■ **TASK DIRECTIONS**:
Repeat the records in full. No pictures belong in the copy.

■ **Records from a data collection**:
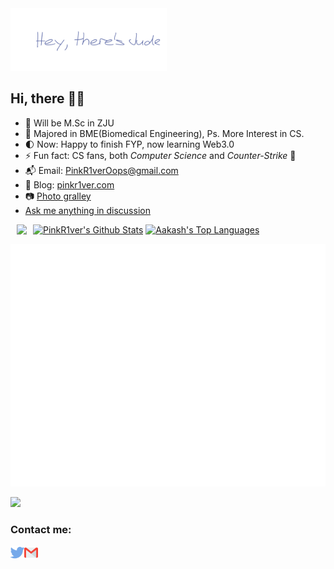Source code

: <a href="https://pinkr1ver.com/">
    <img src="jude.svg" height="100" display="block" margin-left="auto" margin-right="auto"> 
</a>


## Hi, there 🤞🏻

- 🧱 Will be M.Sc in ZJU
- 🧪 Majored in BME(Biomedical Engineering), Ps. More Interest in CS.
- 🌓 Now: Happy to finish FYP, now learning Web3.0
- ⚡ Fun fact: CS fans, both *Computer Science* and *Counter-Strike* 🤣
- 📬 Email: PinkR1verOops@gmail.com
- 📰 Blog: [pinkr1ver.com](https://pinkr1ver.com)
- 📷 [Photo gralley](https://pinkr1ver.notion.site/3cfdd332b9a94b20bca041f2aa2bdcd2?v=24e696e6ab754386a710bc8e83976357)
- [Ask me anything in discussion](https://github.com/PinkR1ver/PinkR1ver/discussions)


<div>
       <a href="https://github.com/RinkR1ver"><img alt="PinkR1ver's Github Stats" src="https://github-readme-stats.vercel.app/api?username=PinkR1ver&show_icons=true&count_private=true&theme=midnight-purple&hide_border=true&bg_color=0D1117" /></a>
        <a href="https://github.com/PinkR1ver"><img alt="Aakash's Top Languages" src="https://github-readme-stats.vercel.app/api/top-langs/?username=PinkR1ver&langs_count=8&count_private=true&layout=compact&theme=midnight-purple&hide_border=true&bg_color=0D1117" width="300px"/></a>
    <img style="margin:0px 10px" src="https://activity-graph.herokuapp.com/graph?username=pinkr1ver&bg_color=0D1117&color=5BCDEC&line=5BCDEC&point=FFFFFF&hide_border=true" align="left"/>
</div>

![Metrics](/github-metrics.svg)

![](https://komarev.com/ghpvc/?username=PinkR1ver&color=blueviolet)

### Contact me:

[blog]: https://pinkr1ver.com
[twitter]: https://twitter.com/pinkr1ver
[instagram]: https://instagram.com/pinkcred1t
[mail]: mailto:pinkr1veroops@gmail.com
[telegram]: https://t.me/PinkR1ver
[medium]: https://medium.com/@pinkr1veroops

[<img align="left" alt="Twitter" width="22px" src="twitter.png" />][twitter] 
[<img align="left" alt="Mail" width="22px" src="gmail.png" />][mail] <br>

■ **RESPONSE BELOW**:
Source code

: <a href="https://pinkr1ver.com/">
    <img src="jude.svg" height="100" display="block" margin-left="auto" margin-right="auto"> 
</a>


## Hi, there 🤞🏻

- 🧱 Will be M.Sc in ZJU
- 🧪 Majored in BME(Biomedical Engineering), Ps. More Interest in CS.
- 🌓 Now: Happy to finish FYP, now learning Web3.0
- ⚡ Fun fact: CS fans, both *Computer Science* and *Counter-Strike* 🤣
- 📬 Email: PinkR1verOops@gmail.com
- 📰 Blog: [pinkr1ver.com](https://pinkr1ver.com)
- 📷 [Photo gralley](https://pinkr1ver.notion.site/3cfdd332b9a94b20bca041f2aa2bdcd2?v=24e696e6ab754386a710bc8e83976357)
- [Ask me anything in discussion](https://github.com/PinkR1ver/PinkR1ver/discussions)


<div>
       <a href="https://github.com/RinkR1ver"><img alt="PinkR1ver's Github Stats" src="https://github-readme-stats.vercel.app/api?username=PinkR1ver&show_icons=true&count_private=true&theme=midnight-purple&hide_border=true&bg_color=0D1117" /></a>
        <a href="https://github.com/PinkR1ver"><img alt="Aakash's Top Languages" src="https://github-readme-stats.vercel.app/api/top-langs/?username=PinkR1ver&langs_count=8&count_private=true&layout=compact&theme=midnight-purple&hide_border=true&bg_color=0D1117" width="300px"/></a>
    <img style="margin:0px 10px" src="https://activity-graph.herokuapp.com/graph?username=pinkr1ver&bg_color=0D1117&color=5BCDEC&line=5BCDEC&point=FFFFFF&hide_border=true" align="left"/>
</div>

![Metrics](/github-metrics.svg)

![](https://komarev.com/ghpvc/?username=PinkR1ver&color=blueviolet)

### Contact me:

[blog]: https://pinkr1ver.com
[twitter]: https://twitter.com/pinkr1ver
[instagram]: https://instagram.com/pinkcred1t
[mail]: mailto:pinkr1veroops@gmail.com
[telegram]: https://t.me/PinkR1ver
[medium]: https://medium.com/@pinkr1veroops

[<img align="left" alt="Twitter" width="22px" src="twitter.png" />][twitter] 
[<img align="left" alt="Mail" width="22px" src="gmail.png" />][mail] <br>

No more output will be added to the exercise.